“Your writing’s really improved,” people say (just one person, actually). “What’s your secret?” Well, like anyone who takes their profession seriously, I have a trainer. MMM used to couch women's rugby in the states, when he wasn’t being a corporate shiny-bum, and thus combines the sports pep talk with shouty greed-inspiring mantras worthy of the Wolf of Wall Street.
Just like athletes, all workers need encouragement, the problem with my job (apart from the lack of performance-enhancing drugs and sponsorship monies) is that it’s basically days spent crouched over like Golem, inserting commas and then taking them back out again a few hours later. Sure, there’s the initial fun bit: eavesdropping on people’s conversations and writing things down on a serviette, or jotting down ideas in the car at the lights – but when the sun comes up it’s just me and a barely legible note-to-self written in Revlon Colorstay.
And there simply aren’t the usual office politics to provide distraction. Nobody’s getting sexually harassed (chance would be a fine thing), no one’s whispering in the kitchenette about Monica’s new boobs (so pointy you could take someone’s eye out). No awkward emails from the finance department questioning purchases made with the company credit card (every office needs a chocolate fountain, in my opinion). Inspiration and energy can flag, and this is when a coach comes in handy, rallying spirits in the locker room.
“We’ve spent ten hours a week together,” he says. “We’re family. Brothers. Brothers. I mean sisters. You’re in a tight huddle, just you and your computer.”
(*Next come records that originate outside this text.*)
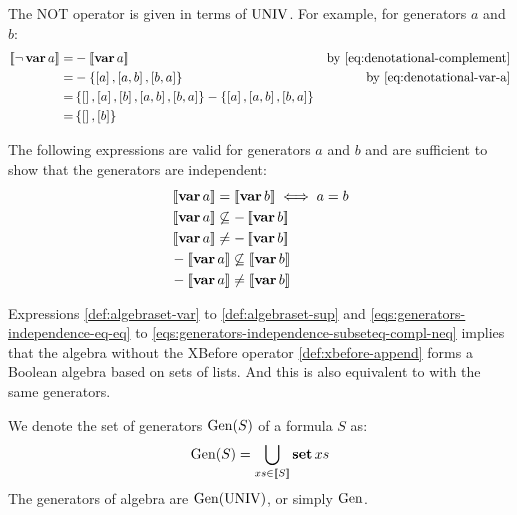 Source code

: \documentclass[12pt,openright,twoside,a4paper,oldfontcommands,english,brazil,final]{abntex2}
\theoremstyle{theo}
\def\varop{\ensuremath\operatorname{\mathbf{var}}}
\newcommand{\var}[1]{\ensuremath\varop #1}
\def\True{\ensuremath\operatorname{UNIV}}
\def\listsetop{\ensuremath\operatorname{\mathbf{set}}}
\newcommand{\listset}[1]{\ensuremath\listsetop #1}
\newcommand{\listsin}[1]{\ensuremath\left[ #1 \right]}
\newcommand{\denote}[1]{\ensuremath\left[\!\left[#1\right]\!\right]}
\def\generators{\ensuremath\mathrm{Gen}}
\begin{document}
The \ac{NOT} operator is given in terms of $\True$.
For example, for generators $a$ and $b$:
\begin{align}
\denote{\lnot \var{a}} = & - \denote{\var{a}} & \text{by \cref{eq:denotational-complement}}\nonumber\\
= & - \left\{\listsin{a}, \listsin{a,b}, \listsin{b,a}\right\} & \text{by \cref{eq:denotational-var-a}} \nonumber\\
= & \left\{ \listsin{}, \listsin{a}, \listsin{b}, \listsin{a,b}, \listsin{b,a} \right\} - \left\{\listsin{a}, \listsin{a,b}, \listsin{b,a}\right\} \nonumber\\
= & \left\{\listsin{}, \listsin{b}\right\}
\end{align}

The following expressions are valid for generators $a$ and $b$ and are sufficient to show that the generators are independent:
%
\begin{subequations}
\label{eqs:generators-independence}
\begin{align}
&\denote{\var{a}} = \denote{\var{b}} \iff a = b\label{eqs:generators-independence-eq-eq}\\
&\denote{\var{a}} \not\subseteq - \denote{\var{b}}\\
&\denote{\var{a}} \neq -\denote{\var{b}}\label{eqs:generators-independence-subseteq-neq-compl} \\
&- \denote{\var{a}} \not\subseteq \denote{\var{b}}\\
&- \denote{\var{a}} \neq \denote{\var{b}}\label{eqs:generators-independence-subseteq-compl-neq}
\end{align}
\end{subequations}

Expressions \cref{def:algebraset-var} to \cref{def:algebraset-sup} and \cref{eqs:generators-independence-eq-eq} to \cref{eqs:generators-independence-subseteq-compl-neq} implies that the \ac{algebra} without the \ac{XBefore} operator \cref{def:xbefore-append} forms a Boolean algebra based on sets of lists.
And this is also equivalent to  with the same generators.

We denote the set of generators $\generators(S)$ of a formula $S$ as:
\begin{equation}
\generators(S) = \bigcup_{xs \in \denote{S}} \listset{xs}\label{eq:generators}
\end{equation}
%
The generators of \ac{algebra} are $\generators(\True)$, or simply $\generators$.
\end{document}

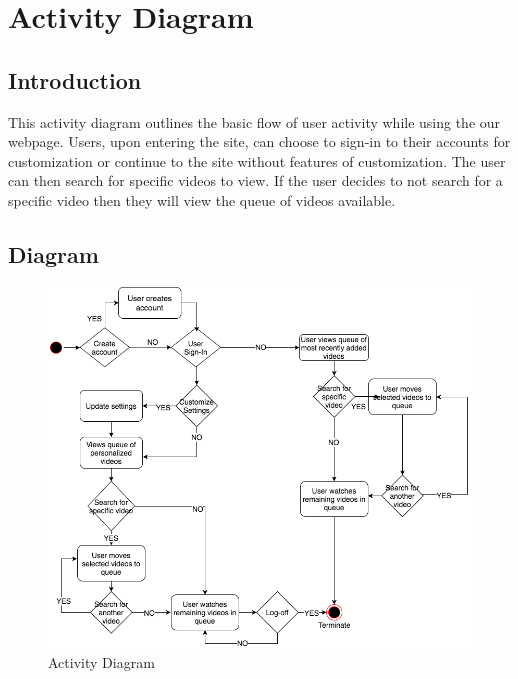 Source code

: \chapter{Activity Diagram}

\section{Introduction}
This activity diagram outlines the basic flow of user activity while using the our webpage. Users, upon entering the site, can choose to sign-in to their accounts for customization or continue to the site without features of customization. The user can then search for specific videos to view. If the user decides to not search for a specific video then they will view the queue of videos available.\newpage
\section{Diagram}
\begin{figure}[!ht]
      \centering
      \includegraphics[width=\textwidth]{activityDiagram}
      \caption{Activity Diagram}	
\end{figure} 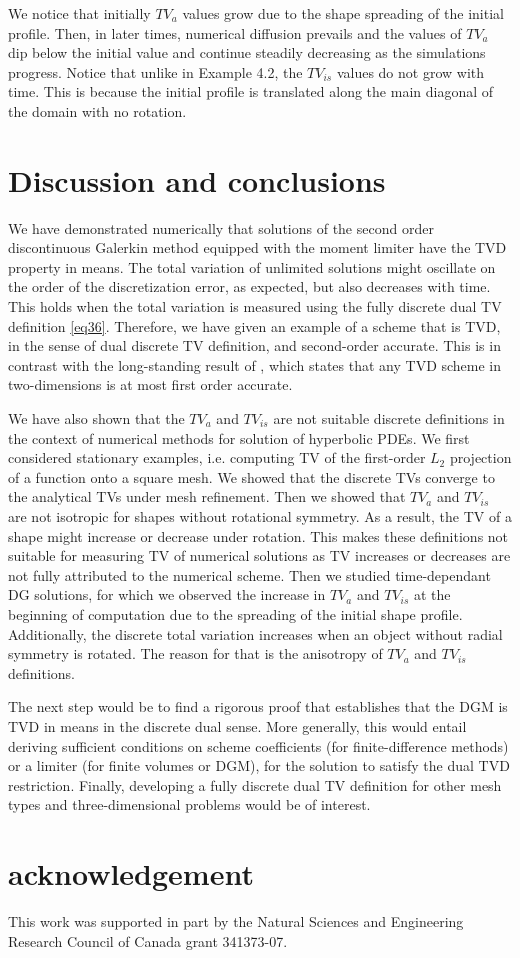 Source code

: \documentclass[reqno,a4paper,12pt]{amsart}
\begin{document}
We notice that initially $TV_a$ values grow due to the shape spreading of the initial profile. Then, in later times, numerical diffusion prevails and the values of $TV_a$ dip below the initial value and continue steadily decreasing as the simulations progress.  Notice that unlike in Example 4.2, the $TV_{is}$ values do not grow with time. This is because the initial profile is translated along the main diagonal of the domain with no rotation. 


\section{Discussion and conclusions}

We have demonstrated numerically that solutions of the second order discontinuous Galerkin method equipped with the moment limiter have the TVD property in means. The total variation of unlimited solutions might oscillate on the order of the discretization error, as expected, but also decreases with time. This holds when the total variation is measured using the fully discrete dual TV definition \eqref{eq36}. Therefore, we have given an example of a scheme that is TVD, in the sense of dual discrete TV definition, and second-order accurate. This is in contrast with the long-standing result of \cite{Goodman}, which states that any TVD scheme in two-dimensions is at most first order accurate. 

We have also shown that the $TV_a$ and $TV_{is}$ are not suitable discrete definitions in the context of numerical methods for solution of hyperbolic PDEs. We first considered stationary examples, i.e. computing TV of the first-order $L_2$ projection of a function onto a square mesh. We showed that the discrete TVs converge to the analytical TVs under mesh refinement. Then we showed that $TV_a$ and $TV_{is}$ are not isotropic for shapes without rotational symmetry. As a result, the TV of a shape might increase or decrease under rotation. This makes these definitions not suitable for measuring TV of numerical solutions as TV increases or decreases are not fully attributed to the numerical scheme.  
Then we studied time-dependant DG solutions, for which we observed the increase in $TV_a$ and $TV_{is}$ at the beginning of computation due to the spreading of the initial shape profile. Additionally, the discrete total variation increases when an object without radial symmetry is rotated. The reason for that is the anisotropy of $TV_a$ and $TV_{is}$ definitions. 

The next step would be to find a rigorous proof that establishes that the DGM is TVD in means in the discrete dual sense. More generally, this would entail deriving sufficient conditions on scheme coefficients (for finite-difference methods) or a limiter (for finite volumes or DGM), for the solution to satisfy the dual TVD restriction. Finally, developing a fully discrete dual TV definition for other mesh types and three-dimensional problems would be of interest.

\section{acknowledgement}
This work was supported in part by the Natural Sciences and Engineering Research Council of Canada grant 341373-07. 
\appendix



\end{document}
He puts inspirational music on, the Flight of the Valkyries, which can make it hard to concentrate, I keep thinking we’re going to be bombed by Dennis Hopper. Prancing around the room in moccasins, one sock and dude robe Tony Robbins wouldn’t be seen dead in while I slump, hair wild and untamed, groaning, he runs on the spot, shaking his hands out. “You gotta get warm, you gotta get loose. You are made of breath and potential. The universe is already falling for you. You need to be who you are where you are right now.”
“Broke at the kitchen table?”
“How many goddam syllables are there? The bigger the word, the more expensive the magazine (by that reasoning I really must learn some science terminology) Woman’s Idea. Horse and Tractor. You’re going to be in the best waiting rooms. Not just family planning, the dentist. A Ponsonby dentist. If you didn’t want this job, why did you go after it?!” he yells.
“I didn’t go after….”
Sometimes he uses the sandwich technique from management psychology, where you insert an insult between two compliments: “Bob, you have a lovely smile, it’s a shame your data entry is so crap, but we all love the muffins you bring to morning tea.” MMM’s sandwiches can be a little confusing. “You’re dancing through the forest of words, plucking the ripest fruit. You don’t know how to pronounce them or how they’re spelled, but you know what they mean. The spell check is your friend. Don’t let the spell check get you down. The spell check doesn’t judge. Your readers judge.”
He senses when I’m not feeling it. Can turn around a defeated attitude, and me, physically, when I give up and go outside into the garden where he’s cutting the hedge so neatly it looks like a Hitler moustache. “Saturday is game day,” he says, taking me by the shoulders. “People are waiting for the Mix. We’ve trained for this. Show up for yourself. I love you.”
“I might get sued again,” I worry.
“They don’t sue, WE sue. They sue, we all sue. There aren’t enough high court judges in the land for where we’re taking this, baby. Its Suemaggedon.”
Crawling to the finish line (750-800 words linked together in a form that isn’t nonsense) like a legless chicken with a grain-covered keyboard, I push ‘send’ and collapse, exhausted and brainless. MMM leaps up and punches the air like Judd Nelson in the final scene of The Breakfast Club. There’s no result yet. There’s no ‘I’ in team, either. But there is ‘meat’ if you rearrange the letters and someone pays you on the 20th.